En México se dice que el maíz acompaña al individuo desde el nacimiento hasta la fosa, además de ser protagonista de innumerables ritos. Por ejemplo, algunos grupos mayas cortan sobre una mazorca el cordón umbilical de sus hijos y con los granos manchados de sangre siembran la primera milpa del recién nacido.
Historias regionales que son factibles de apreciar con la vista, el tacto, el olfato y el paladar, con solo atender, por ejemplo, a las hojas que, frescas, humedecidas, cocidas o soasadas, arropan a la inmensa gama de tamales, ya sean hojas de la planta del maíz o de su mazorca, sean verdes o secas (totomoxtli), u hojas de momo, mumu, acuyo o hierbasanta; plátano y platanillo, cutícula de maguey, carrizo, chaya, papatla, canak o camxóchitl… Al fin y al cabo que “Al que nace pa’ tamal, del cielo le caen las hojas”.
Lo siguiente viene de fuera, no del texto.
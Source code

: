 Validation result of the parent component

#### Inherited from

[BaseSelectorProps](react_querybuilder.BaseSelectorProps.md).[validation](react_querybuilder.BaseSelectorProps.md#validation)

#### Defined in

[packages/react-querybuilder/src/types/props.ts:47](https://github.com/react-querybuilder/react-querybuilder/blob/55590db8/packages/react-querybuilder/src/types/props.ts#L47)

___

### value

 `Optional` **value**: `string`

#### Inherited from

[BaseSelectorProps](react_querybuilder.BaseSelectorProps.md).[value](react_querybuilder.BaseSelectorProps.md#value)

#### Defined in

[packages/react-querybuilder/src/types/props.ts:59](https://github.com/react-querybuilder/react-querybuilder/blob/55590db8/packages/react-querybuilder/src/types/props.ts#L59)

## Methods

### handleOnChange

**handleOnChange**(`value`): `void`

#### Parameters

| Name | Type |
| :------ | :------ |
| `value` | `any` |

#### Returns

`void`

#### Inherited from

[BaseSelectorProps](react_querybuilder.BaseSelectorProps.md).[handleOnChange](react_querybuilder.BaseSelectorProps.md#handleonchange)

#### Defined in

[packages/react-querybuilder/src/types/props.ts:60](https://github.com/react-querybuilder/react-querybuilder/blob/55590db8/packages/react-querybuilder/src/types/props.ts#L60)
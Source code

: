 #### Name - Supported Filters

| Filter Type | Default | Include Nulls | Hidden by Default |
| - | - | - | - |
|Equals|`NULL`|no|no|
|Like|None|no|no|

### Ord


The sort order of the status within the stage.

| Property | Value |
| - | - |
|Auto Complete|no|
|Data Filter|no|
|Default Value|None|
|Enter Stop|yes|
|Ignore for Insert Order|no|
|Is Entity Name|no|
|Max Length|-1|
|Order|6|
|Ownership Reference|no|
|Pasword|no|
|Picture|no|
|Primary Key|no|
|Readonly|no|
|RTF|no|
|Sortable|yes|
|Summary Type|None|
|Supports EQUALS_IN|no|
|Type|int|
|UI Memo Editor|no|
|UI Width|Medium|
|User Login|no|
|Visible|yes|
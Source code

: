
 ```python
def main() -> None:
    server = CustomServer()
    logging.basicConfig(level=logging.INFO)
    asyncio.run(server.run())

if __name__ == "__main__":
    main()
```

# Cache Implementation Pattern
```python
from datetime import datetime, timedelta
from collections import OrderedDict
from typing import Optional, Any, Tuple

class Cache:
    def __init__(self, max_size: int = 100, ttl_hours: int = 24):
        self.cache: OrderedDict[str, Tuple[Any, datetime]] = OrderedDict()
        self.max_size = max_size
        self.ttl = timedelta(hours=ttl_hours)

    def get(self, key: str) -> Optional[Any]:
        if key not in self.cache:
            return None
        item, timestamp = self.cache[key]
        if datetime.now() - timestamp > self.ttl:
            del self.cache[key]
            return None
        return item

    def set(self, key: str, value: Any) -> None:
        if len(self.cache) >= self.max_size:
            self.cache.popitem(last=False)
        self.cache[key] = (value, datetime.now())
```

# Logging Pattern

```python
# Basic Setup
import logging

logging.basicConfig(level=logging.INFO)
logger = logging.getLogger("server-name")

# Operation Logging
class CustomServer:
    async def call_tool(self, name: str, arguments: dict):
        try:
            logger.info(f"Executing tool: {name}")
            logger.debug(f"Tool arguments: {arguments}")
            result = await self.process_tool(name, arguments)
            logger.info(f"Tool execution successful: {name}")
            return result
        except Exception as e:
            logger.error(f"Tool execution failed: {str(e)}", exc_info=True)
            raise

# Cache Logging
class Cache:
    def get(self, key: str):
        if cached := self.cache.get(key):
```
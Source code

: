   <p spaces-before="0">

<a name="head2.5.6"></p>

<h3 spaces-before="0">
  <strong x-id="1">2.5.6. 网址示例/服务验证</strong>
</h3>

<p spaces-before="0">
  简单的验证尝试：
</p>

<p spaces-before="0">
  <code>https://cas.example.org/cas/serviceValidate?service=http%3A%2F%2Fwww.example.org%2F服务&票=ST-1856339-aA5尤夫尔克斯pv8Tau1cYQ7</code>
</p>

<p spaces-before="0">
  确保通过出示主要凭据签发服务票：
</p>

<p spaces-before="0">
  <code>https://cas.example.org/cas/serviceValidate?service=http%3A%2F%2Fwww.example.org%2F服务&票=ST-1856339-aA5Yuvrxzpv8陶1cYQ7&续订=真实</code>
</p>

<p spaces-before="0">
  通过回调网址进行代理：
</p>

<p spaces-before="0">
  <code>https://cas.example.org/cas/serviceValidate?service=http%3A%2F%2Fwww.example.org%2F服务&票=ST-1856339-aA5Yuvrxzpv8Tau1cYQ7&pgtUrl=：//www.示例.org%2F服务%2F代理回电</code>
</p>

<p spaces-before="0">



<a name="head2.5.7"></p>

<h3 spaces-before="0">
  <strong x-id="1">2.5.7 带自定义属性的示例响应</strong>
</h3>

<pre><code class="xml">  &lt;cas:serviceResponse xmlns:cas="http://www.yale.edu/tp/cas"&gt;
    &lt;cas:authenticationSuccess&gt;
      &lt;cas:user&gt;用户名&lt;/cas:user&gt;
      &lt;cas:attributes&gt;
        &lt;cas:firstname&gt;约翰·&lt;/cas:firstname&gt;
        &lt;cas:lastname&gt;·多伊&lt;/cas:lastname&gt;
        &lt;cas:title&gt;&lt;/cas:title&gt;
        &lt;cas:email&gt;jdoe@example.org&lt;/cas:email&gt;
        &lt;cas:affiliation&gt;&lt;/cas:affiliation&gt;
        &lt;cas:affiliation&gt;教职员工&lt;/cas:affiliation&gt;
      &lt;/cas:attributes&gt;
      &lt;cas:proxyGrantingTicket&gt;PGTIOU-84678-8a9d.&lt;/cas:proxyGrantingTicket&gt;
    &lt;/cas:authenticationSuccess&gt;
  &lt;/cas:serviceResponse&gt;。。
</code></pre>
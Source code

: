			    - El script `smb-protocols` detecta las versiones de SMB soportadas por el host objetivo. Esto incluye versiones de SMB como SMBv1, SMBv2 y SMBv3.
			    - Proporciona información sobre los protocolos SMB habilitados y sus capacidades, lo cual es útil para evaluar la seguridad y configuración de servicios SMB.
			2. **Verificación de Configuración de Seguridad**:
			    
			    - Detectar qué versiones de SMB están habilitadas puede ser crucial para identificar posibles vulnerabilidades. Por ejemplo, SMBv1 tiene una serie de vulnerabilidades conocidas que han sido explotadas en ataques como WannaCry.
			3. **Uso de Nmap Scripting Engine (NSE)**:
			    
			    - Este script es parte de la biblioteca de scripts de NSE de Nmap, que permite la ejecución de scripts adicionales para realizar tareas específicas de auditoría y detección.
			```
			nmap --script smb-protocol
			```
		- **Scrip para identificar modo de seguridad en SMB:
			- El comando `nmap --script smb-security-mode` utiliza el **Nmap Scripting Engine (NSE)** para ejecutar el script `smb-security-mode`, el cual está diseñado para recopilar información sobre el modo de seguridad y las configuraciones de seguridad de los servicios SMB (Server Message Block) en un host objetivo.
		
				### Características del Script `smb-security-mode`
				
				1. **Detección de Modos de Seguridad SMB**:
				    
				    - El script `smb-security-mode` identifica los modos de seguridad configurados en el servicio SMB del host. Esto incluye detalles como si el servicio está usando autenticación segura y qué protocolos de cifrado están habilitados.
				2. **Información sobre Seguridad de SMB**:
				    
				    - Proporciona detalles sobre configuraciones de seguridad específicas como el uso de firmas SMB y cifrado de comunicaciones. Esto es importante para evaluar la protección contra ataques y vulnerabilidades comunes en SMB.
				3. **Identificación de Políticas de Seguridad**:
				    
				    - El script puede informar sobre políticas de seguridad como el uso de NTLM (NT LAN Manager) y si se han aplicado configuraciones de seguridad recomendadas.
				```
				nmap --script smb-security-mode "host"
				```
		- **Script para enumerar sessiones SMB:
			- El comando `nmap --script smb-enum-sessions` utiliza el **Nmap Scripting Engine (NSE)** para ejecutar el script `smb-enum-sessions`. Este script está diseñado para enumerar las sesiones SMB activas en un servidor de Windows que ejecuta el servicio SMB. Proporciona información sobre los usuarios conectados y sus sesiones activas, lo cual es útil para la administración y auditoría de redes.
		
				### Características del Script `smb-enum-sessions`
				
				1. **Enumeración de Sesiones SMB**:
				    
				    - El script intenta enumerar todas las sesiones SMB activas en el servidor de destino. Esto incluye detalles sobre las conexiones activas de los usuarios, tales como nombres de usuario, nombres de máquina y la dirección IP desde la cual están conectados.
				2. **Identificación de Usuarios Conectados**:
Más allá de la ácida contundencia del refrán, se trata de decenas de especies y nombres distintos de hojas, que difieren según la región, pero que comparten el envolver procesos ancestrales de recolección, y hasta historias centenarias de domesticación, por lo que no es de extrañar que varias de esas mixturas tengan como ingrediente al maíz, grano pleno de significados, como lo muestran, de modo rotundo, no pocas variedades de quesadillas, dobladas y empanadas, o, en modos más rebuscados (que a veces hasta los degustadores ignoran) platillos como los que en la península de Yucatán mezclan el achiote con el k’ool, una salsa hecha con granos de ese cereal, rememorando la sangre que corre en el envoltorio humano de carne; carne, a decir de los textos antiguos, formada primordialmente con maíz. Hombres de maíz, cuya sangre, a decir de varios pueblos mayas, se forma del pozol y el atole, mientras que tortillas y tamales se transmutan en carne. No en balde en los textos coloniales mayas se denomina al maíz, en castellano, “divina gracia”.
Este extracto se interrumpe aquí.